Итак, я собирался сказать ему это, осыпать градом вопросов, умолять, как вдруг открылась дверь и вошла женщина. «Что случилось, Реми? – Она величественно остановилась у порога. – Что тут за шум?» О брат мой! То была она – еще более прекрасная при умирающем пламени пожара, чем тогда, озаренная лунным светом. Та самая женщина, воспоминание о которой не покидало меня ни днем ни ночью!
Вырвавшийся у меня крик заставил слугу внимательно вглядеться в меня. «Благодарю вас, – повторил он еще раз, – но вы теперь сами видите, что огонь потушен… Уходите же! Умоляю вас, уходите!» – «Друг мой, – заметил я, – вы очень жестоко выпроваживаете меня». – «Сударыня, – обратился он к своей госпоже, – это он». – «Кто он?» – спросила она. «Тот молодой человек, которого мы встретили в церковном саду, откуда он проводил нас до самого дома». Она остановила на мне свой взгляд, и он заставил меня понять, что она меня видит в первый раз. «Милостивый государь, – промолвила она, – прошу вас, удалитесь». Я колебался, хотел было заговорить, просить… Но ни одно слово не сорвалось с моих губ, я неподвижно и безмолвно любовался ею.
«Неужели, – продолжал слуга, скорее грустным, чем строгим голосом, – вы заставите эту даму вторично бежать?» – «Сохрани Бог, – ответил я с почтительным поклоном. – Верьте, что я ни за что на свете не желал бы вас оскорбить».
Она ничего не отвечала и молча, равнодушно и холодно повернулась и, будто даже не поняв моих слов, стала спускаться неслышными шагами, как призрак, по лестнице, пока не скрылась во мраке.
– И все этим кончилось? – спросил Жуайез.
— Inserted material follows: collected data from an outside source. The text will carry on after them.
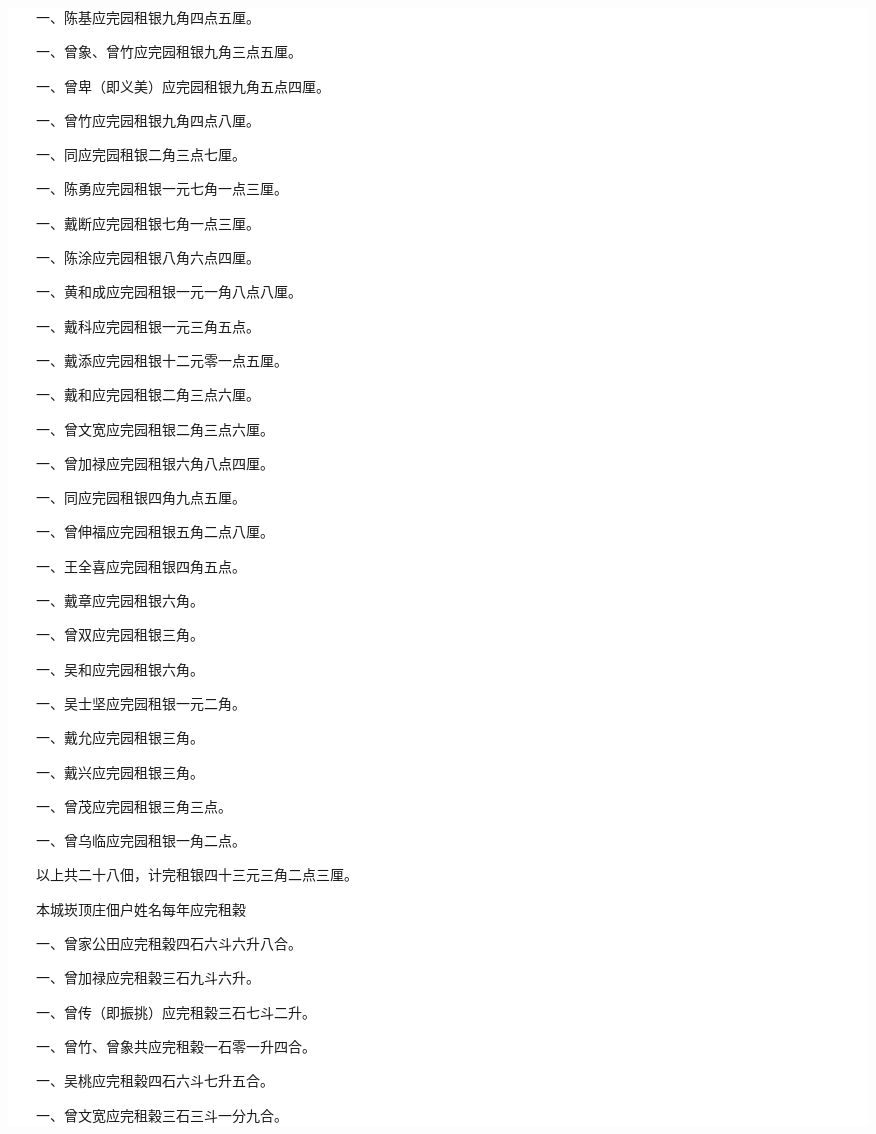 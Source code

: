 　　一、陈基应完园租银九角四点五厘。

　　一、曾象、曾竹应完园租银九角三点五厘。

　　一、曾卑（即义美）应完园租银九角五点四厘。

　　一、曾竹应完园租银九角四点八厘。

　　一、同应完园租银二角三点七厘。

　　一、陈勇应完园租银一元七角一点三厘。

　　一、戴断应完园租银七角一点三厘。

　　一、陈涂应完园租银八角六点四厘。

　　一、黄和成应完园租银一元一角八点八厘。

　　一、戴科应完园租银一元三角五点。

　　一、戴添应完园租银十二元零一点五厘。

　　一、戴和应完园租银二角三点六厘。

　　一、曾文宽应完园租银二角三点六厘。

　　一、曾加禄应完园租银六角八点四厘。

　　一、同应完园租银四角九点五厘。

　　一、曾伸福应完园租银五角二点八厘。

　　一、王全喜应完园租银四角五点。

　　一、戴章应完园租银六角。

　　一、曾双应完园租银三角。

　　一、吴和应完园租银六角。

　　一、吴士坚应完园租银一元二角。

　　一、戴允应完园租银三角。

　　一、戴兴应完园租银三角。

　　一、曾茂应完园租银三角三点。

　　一、曾乌临应完园租银一角二点。

　　以上共二十八佃，计完租银四十三元三角二点三厘。

　　本城崁顶庄佃户姓名每年应完租榖

　　一、曾家公田应完租榖四石六斗六升八合。

　　一、曾加禄应完租榖三石九斗六升。

　　一、曾传（即振挑）应完租榖三石七斗二升。

　　一、曾竹、曾象共应完租榖一石零一升四合。

　　一、吴桃应完租榖四石六斗七升五合。

　　一、曾文宽应完租榖三石三斗一分九合。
– Да. Слуга проводил меня на улицу, не переставая твердить: «Забудьте! Умоляю вас именем Бога – забудьте!» Я убежал, совершенно ошеломленный, в каком-то тумане, спрашивая себя, не схожу ли я с ума. С того дня я каждый вечер на той улице, и вот почему из ратуши я бессознательно направил шаги туда. Итак, каждый вечер я становлюсь у дома напротив, под маленьким балконом, прячась в тени. Один раз из десяти мне удается видеть свет в ее комнате… В этом теперь вся моя жизнь, все мое счастье!
– Это счастье?! – воскликнул Жуайез.
– Я лишусь и его, если буду домогаться другого…
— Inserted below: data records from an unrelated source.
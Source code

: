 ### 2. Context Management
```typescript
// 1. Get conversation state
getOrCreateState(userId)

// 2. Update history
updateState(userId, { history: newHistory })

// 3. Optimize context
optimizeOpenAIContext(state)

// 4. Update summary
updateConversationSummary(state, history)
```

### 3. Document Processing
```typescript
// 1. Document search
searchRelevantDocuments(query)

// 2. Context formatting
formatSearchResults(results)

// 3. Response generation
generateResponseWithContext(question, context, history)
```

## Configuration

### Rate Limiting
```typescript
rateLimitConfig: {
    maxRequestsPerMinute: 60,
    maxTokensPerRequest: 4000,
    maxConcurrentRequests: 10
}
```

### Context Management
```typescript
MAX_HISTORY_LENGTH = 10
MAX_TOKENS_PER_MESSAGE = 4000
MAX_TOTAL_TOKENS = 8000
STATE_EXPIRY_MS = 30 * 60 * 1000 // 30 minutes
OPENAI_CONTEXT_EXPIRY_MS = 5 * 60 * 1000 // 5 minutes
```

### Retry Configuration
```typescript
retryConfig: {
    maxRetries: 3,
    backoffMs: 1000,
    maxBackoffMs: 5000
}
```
– Но ведь ты сам себя губишь этой самоотверженной покорностью!
– Что делать! Зато я чувствую себя счастливым.
– Не верю, это невозможно!
– Почему? Счастье – вещь относительная… Я знаю, что она здесь, что она здесь живет, дышит одним со мной воздухом. Я вижу ее, или, вернее, мне представляется, что ее вижу сквозь эти стены. Если бы она покинула этот дом и мне пришлось бы снова пережить такие же две недели, как тогда, когда я потерял ее из виду, – я или сошел бы с ума, или постригся в монахи.
– Ну нет, черт возьми! Довольно с нас одного монаха и одного сумасшедшего в семье.
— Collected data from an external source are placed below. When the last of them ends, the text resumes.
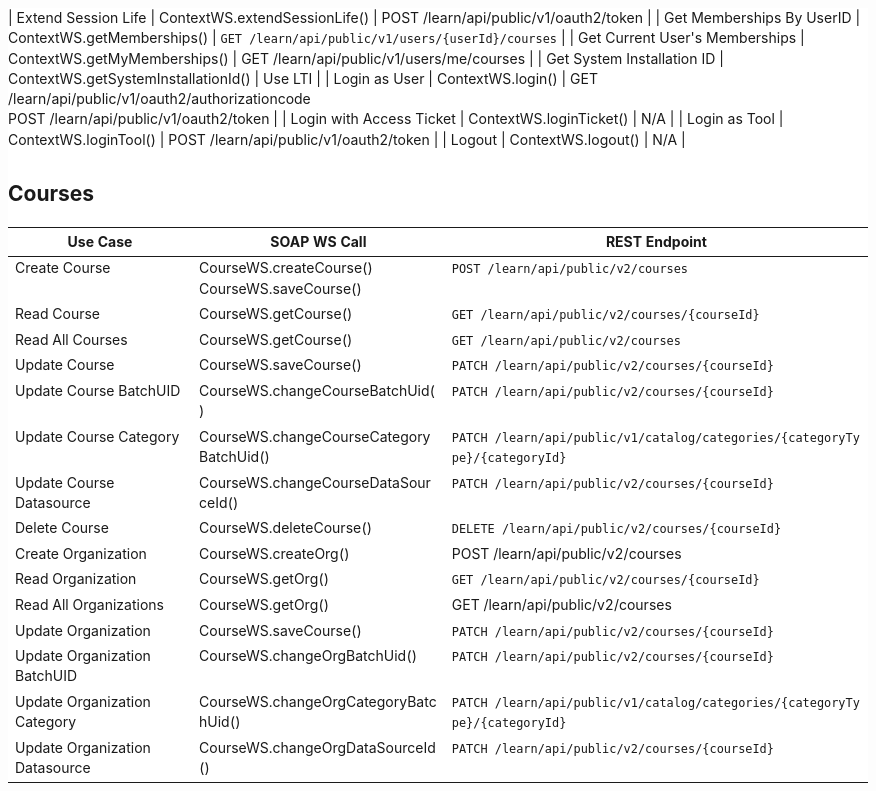 | Extend Session Life            | ContextWS.extendSessionLife()       | POST /learn/api/public/v1/oauth2/token                                                        |
| Get Memberships By UserID      | ContextWS.getMemberships()          | `GET /learn/api/public/v1/users/{userId}/courses`                                             |
| Get Current User's Memberships | ContextWS.getMyMemberships()        | GET /learn/api/public/v1/users/me/courses                                                     |
| Get System Installation ID     | ContextWS.getSystemInstallationId() | Use LTI                                                                                       |
| Login as User                  | ContextWS.login()                   | GET /learn/api/public/v1/oauth2/authorizationcode<br />POST /learn/api/public/v1/oauth2/token |
| Login with Access Ticket       | ContextWS.loginTicket()             | N/A                                                                                           |
| Login as Tool                  | ContextWS.loginTool()               | POST /learn/api/public/v1/oauth2/token                                                        |
| Logout                         | ContextWS.logout()                  | N/A                                                                                           |

## Courses

| Use Case                                   | SOAP WS Call                                           | REST Endpoint                                                                                                                                              |
| ------------------------------------------ | ------------------------------------------------------ | ---------------------------------------------------------------------------------------------------------------------------------------------------------- |
| Create Course                              | CourseWS.createCourse()<br />CourseWS.saveCourse()     | `POST /learn/api/public/v2/courses`                                                                                                                        |
| Read Course                                | CourseWS.getCourse()                                   | `GET /learn/api/public/v2/courses/{courseId}`                                                                                                              |
| Read All Courses                           | CourseWS.getCourse()                                   | `GET /learn/api/public/v2/courses`                                                                                                                         |
| Update Course                              | CourseWS.saveCourse()                                  | `PATCH /learn/api/public/v2/courses/{courseId}`                                                                                                            |
| Update Course BatchUID                     | CourseWS.changeCourseBatchUid()                        | `PATCH /learn/api/public/v2/courses/{courseId}`                                                                                                            |
| Update Course Category                     | CourseWS.changeCourseCategoryBatchUid()                | `PATCH /learn/api/public/v1/catalog/categories/{categoryType}/{categoryId}`                                                                                |
| Update Course Datasource                   | CourseWS.changeCourseDataSourceId()                    | `PATCH /learn/api/public/v2/courses/{courseId}`                                                                                                            |
| Delete Course                              | CourseWS.deleteCourse()                                | `DELETE /learn/api/public/v2/courses/{courseId}`                                                                                                           |
| Create Organization                        | CourseWS.createOrg()                                   | POST /learn/api/public/v2/courses                                                                                                                          |
| Read Organization                          | CourseWS.getOrg()                                      | `GET /learn/api/public/v2/courses/{courseId}`                                                                                                              |
| Read All Organizations                     | CourseWS.getOrg()                                      | GET /learn/api/public/v2/courses                                                                                                                           |
| Update Organization                        | CourseWS.saveCourse()                                  | `PATCH /learn/api/public/v2/courses/{courseId}`                                                                                                            |
| Update Organization BatchUID               | CourseWS.changeOrgBatchUid()                           | `PATCH /learn/api/public/v2/courses/{courseId}`                                                                                                            |
| Update Organization Category               | CourseWS.changeOrgCategoryBatchUid()                   | `PATCH /learn/api/public/v1/catalog/categories/{categoryType}/{categoryId}`                                                                                |
| Update Organization Datasource             | CourseWS.changeOrgDataSourceId()                       | `PATCH /learn/api/public/v2/courses/{courseId}`                                                                                                            |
– Пожалуйста, Анн, без упреков и насмешек – то и другое равно бесполезно.
– Я и не думаю ни насмехаться, ни упрекать. Позволь мне только сказать тебе, что ты взялся за дело, как неопытный новичок, как школьник.
– Да не строил я никаких расчетов и комбинаций и вовсе не «брался за дело», а отдался чему-то, что выше моих сил. Когда человека уносит течением – не лучше ли покориться ему, чем бороться с ним?
– А если оно несет тебя в пропасть?
– Надо упасть в нее и погибнуть.
– Таково твое мнение?
– Да.
– Я держусь совсем другого мнения, и будь я на твоем месте…
– Что сделали бы вы?
– Во-первых, я знал бы ее имя, возраст… На твоем месте…
– Перестаньте, Анн, прошу вас! Вы ее не знаете.
– Нет, но я знаю тебя. Как, Генрих?! Ты располагал пятьюдесятью тысячами экю из тех ста тысяч, которые мне подарил на свои именины король…
– Они и теперь все целы, лежат в моей шкатулке.
– Тем хуже: не лежи они в шкатулке, эта женщина давным-давно была бы в твоих объятиях.